[ prog / sol / mona ]

prog


Getting into programming with Emacs

1 2021-02-25 01:08

Hi anons, I'm diving down that digital cypherpunk rabbithole and I find that in this day and age, not knowing how to program is starting to get to me. I wrote an SQL injector from scratch in Python when I was in high school a few years ago and the only difficulty I faced in that really was just not knowing the syntax. I find that I can break complex tasks down into their basic components and abstract quite easily. Long story short, life's gotten in the way but I'm finally ready to dive down the rabbit hole that is learning how to program! and I have a few questions:

1. I've been looking into vim and emacs and while I appreciate vim's keyboard shortcuts, I am aware that emacs has a vim keys mode which I'll probably use if I end up disliking the default bindings. That said, I like how emacs can be used as a web browser to not just view the internet, but an I2P BBS such as this no less! Really, I find that super cool tbh and would love to learn LISP as my first lang alongside Perl & Rust if that would help me gain a better handle on emacs in general. The idea that I could have multiple emacs tabs in my terminal, one on a project, one surfing the web and another on an I2P BBS just seems so cool to me. With that said, where can I read up on how to setup emacs to use as not just a web browser, but one that works with I2P? And would that be a feasible task for a beginner?

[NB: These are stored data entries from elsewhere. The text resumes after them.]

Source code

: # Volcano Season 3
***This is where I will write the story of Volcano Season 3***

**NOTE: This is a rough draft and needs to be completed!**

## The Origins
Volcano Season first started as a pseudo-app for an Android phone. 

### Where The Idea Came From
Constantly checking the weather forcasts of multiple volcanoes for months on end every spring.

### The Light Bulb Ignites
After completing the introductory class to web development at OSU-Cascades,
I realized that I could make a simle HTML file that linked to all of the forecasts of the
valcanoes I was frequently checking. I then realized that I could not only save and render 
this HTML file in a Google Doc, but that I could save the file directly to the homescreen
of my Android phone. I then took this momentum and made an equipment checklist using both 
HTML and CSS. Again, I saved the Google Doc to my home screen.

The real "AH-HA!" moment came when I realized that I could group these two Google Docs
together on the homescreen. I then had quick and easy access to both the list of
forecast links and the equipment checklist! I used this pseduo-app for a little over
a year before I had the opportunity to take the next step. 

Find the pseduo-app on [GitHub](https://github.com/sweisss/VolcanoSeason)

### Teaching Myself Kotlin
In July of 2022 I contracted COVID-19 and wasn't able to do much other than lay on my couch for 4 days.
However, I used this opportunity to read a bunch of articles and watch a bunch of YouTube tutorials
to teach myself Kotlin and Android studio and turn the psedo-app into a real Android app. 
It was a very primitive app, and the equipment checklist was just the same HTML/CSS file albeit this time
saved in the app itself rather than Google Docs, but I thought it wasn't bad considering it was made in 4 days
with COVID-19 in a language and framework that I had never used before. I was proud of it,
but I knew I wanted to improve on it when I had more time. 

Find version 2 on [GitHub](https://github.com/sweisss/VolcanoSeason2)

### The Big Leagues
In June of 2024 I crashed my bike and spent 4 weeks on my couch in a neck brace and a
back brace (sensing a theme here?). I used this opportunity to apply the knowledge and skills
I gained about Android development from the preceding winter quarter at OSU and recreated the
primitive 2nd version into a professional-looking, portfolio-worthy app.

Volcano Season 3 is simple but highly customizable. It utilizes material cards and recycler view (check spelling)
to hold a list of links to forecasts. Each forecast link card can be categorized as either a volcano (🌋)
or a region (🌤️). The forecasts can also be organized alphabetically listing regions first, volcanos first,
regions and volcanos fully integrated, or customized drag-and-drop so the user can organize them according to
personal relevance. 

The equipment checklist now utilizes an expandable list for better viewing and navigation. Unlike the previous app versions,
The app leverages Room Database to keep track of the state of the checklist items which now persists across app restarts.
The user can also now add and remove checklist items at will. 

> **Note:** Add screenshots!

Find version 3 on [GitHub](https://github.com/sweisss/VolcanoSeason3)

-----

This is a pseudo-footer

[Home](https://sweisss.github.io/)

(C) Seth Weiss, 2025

2. What exactly is this "org mode" I've been hearing so much about? From what I've heard, it sounds as if emacs can be used as a word processor using org mode? How does that work? That sounds amazing!

3. I want to learn Perl because I prefer its syntax to Python, I'm aware that's weird but regardless it's my preference. Perl seems like a nice language to use and the only reason Python seems to be so popular is that Google popularized it so then more people made modules/libs for it and that further encouraged more people to use Python by way of convenience. I'd still like to learn Perl regardless because it just feels nice to me. I'd greatly appreciate any recommendations of some small novice or intermediate tier scripts/program ideas for perl that could be useful in the modern day to help me learn it, or if you know of any ongoing Perl programs on a git repo somewhere I could use to make my teeth on, scripts, tools, malware etc. Idm which, anything interesting and made with perl5 really. And same thing for Rust as well actually.